◆ DATA TO PROCESS ◆

▼

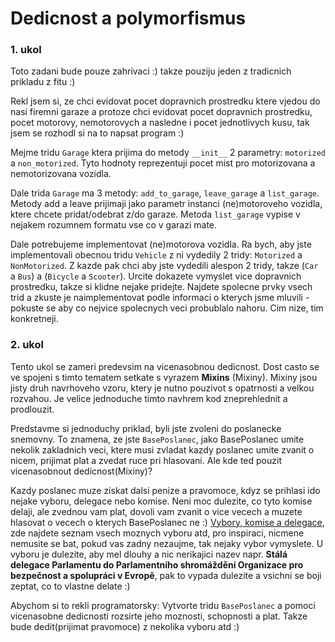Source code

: 
# Dedicnost a polymorfismus

### 1. ukol
Toto zadani bude pouze zahrivaci :) takze pouziju jeden z tradicnich prikladu z fitu :)

Rekl jsem si, ze chci evidovat pocet dopravnich prostredku ktere vjedou do nasi firemni
garaze a protoze chci evidovat pocet dopravnich prostredku, pocet motorovy, nemotorovych a 
nasledne i pocet jednotlivych kusu, tak jsem se rozhodl si na to napsat program :)

Mejme tridu `Garage` ktera prijima do metody `__init__` 2 parametry: `motorized`
 a `non_motorized`. Tyto hodnoty reprezentuji pocet mist pro motorizovana a nemotorizovana
 vozidla. 
 
Dale trida `Garage` ma 3 metody: `add_to_garage`, `leave_garage` a `list_garage`.
Metody add a leave prijimaji jako parametr instanci (ne)motoroveho vozidla, 
ktere chcete pridat/odebrat z/do garaze. Metoda `list_garage` vypise v nejakem rozumnem formatu
vse co v garazi mate.

Dale potrebujeme implementovat (ne)motorova vozidla.
Ra bych, aby jste implementovali obecnou tridu `Vehicle` z ni vydedily 2 tridy: 
`Motorized` a `NonMotorized`. Z kazde pak chci aby jste vydedili alespon 2 tridy,
takze (`Car` a `Bus`)  a   (`Bicycle` a `Scooter`).
Urcite dokazete vymyslet vice dopravnich prostredku, takze si klidne nejake pridejte. 
Najdete spolecne prvky vsech trid a zkuste je naimplementovat podle informaci o kterych
jsme mluvili - pokuste se aby co nejvice spolecnych veci probublalo nahoru. Cim nize, tim
konkretneji.

### 2. ukol 
Tento ukol se zameri predevsim na vicenasobnou dedicnost. 
Dost casto se ve spojeni s timto tematem setkate s vyrazem **Mixins** (Mixiny).
Mixiny jsou jisty druh navrhoveho vzoru, ktery je nutno pouzivot s opatrnosti a velkou
rozvahou. Je velice jednoduche timto navhrem kod zneprehlednit a prodlouzit.

Predstavme si jednoduchy priklad, byli jste zvoleni do poslanecke snemovny. To znamena, ze
jste `BasePoslanec`, jako BasePoslanec umite nekolik zakladnich veci, ktere musi zvladat kazdy poslanec
umite zvanit o nicem, prijimat plat a zvedat ruce pri hlasovani. Ale kde ted pouzit vicenasobnout dedicnost(Mixiny)?

Kazdy poslanec muze ziskat dalsi penize a pravomoce, kdyz se prihlasi ido nejake vyboru, delegace nebo komise. 
Neni moc dulezite, co tyto komise delaji, ale zvednou vam plat, dovoli vam zvanit o vice vecech a muzete hlasovat
o vecech o kterych BasePoslanec ne :) [Vybory, komise a delegace](https://www.psp.cz/sqw/organy.sqw), zde najdete
seznam vsech moznych vyboru atd, pro inspiraci, nicmene nemusite se bat, pokud vas zadny nezaujme, tak nejaky vybor
vymyslete. U vyboru je dulezite, aby mel dlouhy a nic nerikajici nazev napr. **Stálá delegace Parlamentu do Parlamentního 
shromáždění Organizace pro bezpečnost a spolupráci v Evropě**, pak to vypada dulezite a vsichni se boji zeptat, 
co to vlastne delate :)

Abychom si to rekli programatorsky: Vytvorte tridu `BasePoslanec` a pomoci vicenasobne dedicnosti rozsirte jeho 
moznosti, schopnosti a plat. Takze bude dedit(prijimat pravomoce) z nekolika vyboru atd :)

▲

◆ WHAT THIS TASK INVOLVES ◆
From the entries above, select each line containing the string "tridu".

◆ EXPECTED OUTPUT ◆
Mejme tridu `Garage` ktera prijima do metody `__init__` 2 parametry: `motorized`
Ra bych, aby jste implementovali obecnou tridu `Vehicle` z ni vydedily 2 tridy: 
Abychom si to rekli programatorsky: Vytvorte tridu `BasePoslanec` a pomoci vicenasobne dedicnosti rozsirte jeho 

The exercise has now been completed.